== EXERCISE MATERIAL ==

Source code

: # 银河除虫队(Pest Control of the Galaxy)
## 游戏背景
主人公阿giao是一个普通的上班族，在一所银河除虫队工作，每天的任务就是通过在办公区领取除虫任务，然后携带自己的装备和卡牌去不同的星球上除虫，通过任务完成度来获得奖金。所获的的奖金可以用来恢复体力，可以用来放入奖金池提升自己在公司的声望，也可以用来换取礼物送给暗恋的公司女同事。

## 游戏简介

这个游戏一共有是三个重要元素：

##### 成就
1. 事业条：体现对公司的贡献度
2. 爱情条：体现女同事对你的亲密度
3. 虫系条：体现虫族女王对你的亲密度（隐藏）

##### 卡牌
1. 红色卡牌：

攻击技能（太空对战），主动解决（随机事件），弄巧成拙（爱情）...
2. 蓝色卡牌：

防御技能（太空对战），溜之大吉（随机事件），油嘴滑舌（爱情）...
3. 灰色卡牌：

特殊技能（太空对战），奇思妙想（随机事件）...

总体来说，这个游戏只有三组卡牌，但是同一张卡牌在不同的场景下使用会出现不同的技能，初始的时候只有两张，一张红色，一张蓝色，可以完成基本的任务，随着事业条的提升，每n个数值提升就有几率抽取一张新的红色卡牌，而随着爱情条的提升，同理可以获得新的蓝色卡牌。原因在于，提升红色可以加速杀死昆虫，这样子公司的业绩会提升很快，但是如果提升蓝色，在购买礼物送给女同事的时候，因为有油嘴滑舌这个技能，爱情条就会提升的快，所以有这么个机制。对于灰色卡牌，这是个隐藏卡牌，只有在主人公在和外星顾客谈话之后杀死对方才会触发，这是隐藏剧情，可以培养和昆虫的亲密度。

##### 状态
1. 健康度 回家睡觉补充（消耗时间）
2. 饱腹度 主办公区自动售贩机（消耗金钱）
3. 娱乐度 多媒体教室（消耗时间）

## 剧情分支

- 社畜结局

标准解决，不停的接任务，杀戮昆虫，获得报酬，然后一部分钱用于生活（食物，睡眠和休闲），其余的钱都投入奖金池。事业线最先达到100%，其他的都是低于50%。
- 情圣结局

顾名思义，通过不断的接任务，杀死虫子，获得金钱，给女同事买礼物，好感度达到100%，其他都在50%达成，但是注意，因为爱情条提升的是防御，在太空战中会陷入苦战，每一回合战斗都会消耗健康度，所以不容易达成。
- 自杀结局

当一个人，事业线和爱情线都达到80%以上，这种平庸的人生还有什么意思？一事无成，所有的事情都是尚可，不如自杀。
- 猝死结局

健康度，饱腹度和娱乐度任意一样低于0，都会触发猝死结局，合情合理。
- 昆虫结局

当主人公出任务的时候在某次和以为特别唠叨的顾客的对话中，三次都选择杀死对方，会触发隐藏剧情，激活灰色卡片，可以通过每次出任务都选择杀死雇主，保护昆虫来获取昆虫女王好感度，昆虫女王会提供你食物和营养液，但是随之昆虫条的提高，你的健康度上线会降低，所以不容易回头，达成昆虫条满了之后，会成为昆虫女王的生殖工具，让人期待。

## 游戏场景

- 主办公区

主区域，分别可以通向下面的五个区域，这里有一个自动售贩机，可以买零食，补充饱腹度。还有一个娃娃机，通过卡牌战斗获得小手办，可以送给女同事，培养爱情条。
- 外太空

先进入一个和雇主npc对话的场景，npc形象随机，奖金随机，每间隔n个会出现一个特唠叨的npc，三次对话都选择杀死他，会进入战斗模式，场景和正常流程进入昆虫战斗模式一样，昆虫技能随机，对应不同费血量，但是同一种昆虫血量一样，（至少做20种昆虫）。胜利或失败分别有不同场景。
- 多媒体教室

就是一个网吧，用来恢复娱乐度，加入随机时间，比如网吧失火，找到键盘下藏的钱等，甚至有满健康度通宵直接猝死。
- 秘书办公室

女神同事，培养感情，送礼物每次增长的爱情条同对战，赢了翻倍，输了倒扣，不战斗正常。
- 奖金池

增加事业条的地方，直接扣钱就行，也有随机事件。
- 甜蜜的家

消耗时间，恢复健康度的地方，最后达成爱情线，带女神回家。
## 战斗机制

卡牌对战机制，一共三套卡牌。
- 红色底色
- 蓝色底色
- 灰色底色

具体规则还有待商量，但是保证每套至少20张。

===

*TASK DIRECTIONS:* Pull every line that holds the string "消耗时间" out of the records.

*WRITTEN REPLY:*
1. 健康度 回家睡觉补充（消耗时间）
3. 娱乐度 多媒体教室（消耗时间）
消耗时间，恢复健康度的地方，最后达成爱情线，带女神回家。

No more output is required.